Language Peculiarities - Strange Dutch Words
11 Feb Language Peculiarities - Strange Dutch Words
Dutch Translation and Strange Dutch Words
It is said that one of the most difficult languages to be translated is the Dutch language and the truth is, there are some strange Dutch words which are hard to translate. Dutch Translation is a seemingly daunting job because of some important components and selections that this language has. Just like English, Dutch is Germanic in origin, which makes it more difficult to speak. This means that, in essence, it does not have a completely Latin-based vocabulary that is present among other languages in Europe and has some weird dutch words. It has also been noted that the Dutch language sits nearly in between the English and German languages, while retaining each language’s characteristics.
However, the Dutch language also utilizes some variants of the Latin alphabet, similar to English and other European languages being used today. It is quite uncanny to mention that the Dutch language, being nearer to German than English in the grammatical sense, does not lean towards the eminent hallmarks of the German language. Quite identically, verbs and syntax are utilized in the same manner as the Dutch language is to German. Notwithstanding the fact that the Dutch language is more closely related to German, it has evolved and has been simplified, requiring some characteristics and elements from the English language, and is therefore somehow related to its neighboring European languages. This has somehow made Dutch translation easier and manageable in that it is easier to translate Dutch to English than German to English.
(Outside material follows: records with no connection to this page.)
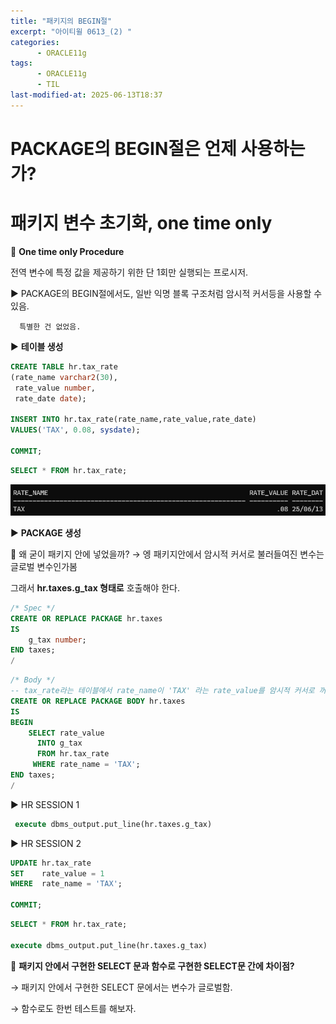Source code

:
 ```yaml
---
title: "패키지의 BEGIN절"
excerpt: "아이티윌 0613_(2) "
categories:
      - ORACLE11g
tags:
      - ORACLE11g
      - TIL
last-modified-at: 2025-06-13T18:37
---
```


# PACKAGE의 BEGIN절은 언제 사용하는 가?

# 패키지 변수 초기화, one time only

📍 **One time only Procedure**

  전역 변수에 특정 값을 제공하기 위한 단 1회만 실행되는 프로시저.

▶️ PACKAGE의 BEGIN절에서도, 일반 익명 블록 구조처럼  암시적 커서등을 사용할 수 있음.

      특별한 건 없었음.

▶️ **테이블 생성**

```sql
CREATE TABLE hr.tax_rate
(rate_name varchar2(30),
 rate_value number,
 rate_date date);
 
INSERT INTO hr.tax_rate(rate_name,rate_value,rate_date)
VALUES('TAX', 0.08, sysdate);

COMMIT;
```

```sql
SELECT * FROM hr.tax_rate;
```

![image.png](/assets/20250613/1.png)

▶️ **PACKAGE 생성**

📍 왜 굳이 패키지 안에 넣었을까? → 엥 패키지안에서 암시적 커서로 불러들여진 변수는 글로벌 변수인가봄

그래서 **hr.taxes.g_tax 형태로** 호출해야 한다. 

```sql
/* Spec */
CREATE OR REPLACE PACKAGE hr.taxes
IS
    g_tax number;
END taxes;
/
```

```sql
/* Body */
-- tax_rate라는 테이블에서 rate_name이 'TAX' 라는 rate_value를 암시적 커서로 꺼내는 작업.
CREATE OR REPLACE PACKAGE BODY hr.taxes
IS
BEGIN
    SELECT rate_value
      INTO g_tax
      FROM hr.tax_rate
     WHERE rate_name = 'TAX'; 
END taxes;
/
```

▶️ HR SESSION 1

```sql
 execute dbms_output.put_line(hr.taxes.g_tax)
```

▶️ HR SESSION 2

```sql
UPDATE hr.tax_rate
SET    rate_value = 1
WHERE  rate_name = 'TAX';

COMMIT;
```

```sql
SELECT * FROM hr.tax_rate;

execute dbms_output.put_line(hr.taxes.g_tax)
```

📍 **패키지 안에서 구현한 SELECT 문과 함수로 구현한 SELECT문 간에 차이점?**

→ 패키지 안에서 구현한 SELECT 문에서는 변수가 글로벌함.

→ 함수로도 한번 테스트를 해보자.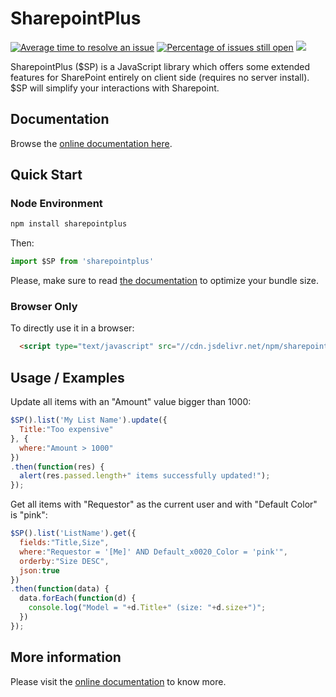 # SharepointPlus

[![Average time to resolve an issue](http://isitmaintained.com/badge/resolution/aymkdn/sharepointplus.svg)](http://isitmaintained.com/project/aymkdn/sharepointplus "Average time to resolve an issue")
[![Percentage of issues still open](http://isitmaintained.com/badge/open/aymkdn/sharepointplus.svg)](http://isitmaintained.com/project/aymkdn/sharepointplus "Percentage of issues still open")
[![](https://data.jsdelivr.com/v1/package/npm/sharepointplus/badge)](https://www.jsdelivr.com/package/npm/sharepointplus)

SharepointPlus ($SP) is a JavaScript library which offers some extended features for SharePoint entirely on client side (requires no server install). $SP will simplify your interactions with Sharepoint.

## Documentation

Browse the [online documentation here](http://aymkdn.github.com/SharepointPlus/).

## Quick Start

### Node Environment

```sh
npm install sharepointplus
```

Then:
```javascript
import $SP from 'sharepointplus'
```

Please, make sure to read [the documentation](http://aymkdn.github.com/SharepointPlus/) to optimize your bundle size.

### Browser Only

To directly use it in a browser:
```html
  <script type="text/javascript" src="//cdn.jsdelivr.net/npm/sharepointplus/browser/sharepointplus.js"></script>
```

## Usage / Examples

Update all items with an "Amount" value bigger than 1000:

```javascript
$SP().list('My List Name').update({
  Title:"Too expensive"
}, {
  where:"Amount > 1000"
})
.then(function(res) {
  alert(res.passed.length+" items successfully updated!");
});
```

Get all items with "Requestor" as the current user and with "Default Color" is "pink":

```javascript
$SP().list('ListName').get({
  fields:"Title,Size",
  where:"Requestor = '[Me]' AND Default_x0020_Color = 'pink'",
  orderby:"Size DESC",
  json:true
})
.then(function(data) {
  data.forEach(function(d) {
    console.log("Model = "+d.Title+" (size: "+d.size+")";
  })
});
```

## More information

Please visit the [online documentation](https://github.com/karthickrr/Sharepointplus/) to know more.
Because some Dutch words are borrowed from what are known as the Romance languages of Europe, Dutch language is easier than German in grammatical structure. There is, however, vocabulary in Dutch that keeps its German tendency, specifically in naming new subjects and ideas, and thus resulting into a gigantic vocabulary that adds up to more than three hundred thousand words and phrases. Some of these terminologies and words are mostly borrowed from the French language and have been “localized” as part of the Dutch language. This is one great quality of our languages—they are flexible and adaptable, and can be practiced and “borrowed” up to a certain degree that such words and phrases are localized as being a part of a particular language or culture.
It has remained an intimidating and taxing job, though, for others who may have confused the Dutch language with the German language in grammar and structure. With time, the Dutch language translation is increasing more rapidly in vocabulary and terminology that is now borrowed mostly from English, and with decreasing proportion in structure and form as the language becomes easier and simpler as a grammatical entity.
There are three components why the Dutch language is considered peculiar. Firstly, Dutch (being similar to German) is difficult to pronounce. Consonants have to be hit hard in German; and in Dutch these consonants have to be hit even harder. It is said that when one learns to speak the language, one would experience pain in the throat as a consonant sound takes a heavy toll on the throat. Secondly, the Dutch seem to have a penchant for long Dutch words. Words that are composed of 30 or more letters are not unusual for this language. Just imagine these long words pronounced in rapid fire fashion. Lastly, there are so many consonants in the Dutch language. Words like, “zandzeepsodemineraalwatersteenstralen” can take up almost a minute to be pronounced properly when it just bluntly means “scram off”.
These are the peculiarities of the Dutch language which makes it an interesting language to learn. The strangeness of this language is what gives it its own unique character that makes learning languages, and translating them, a truly fulfilling job. Dutch translation is hard but full of surprises and rewarding.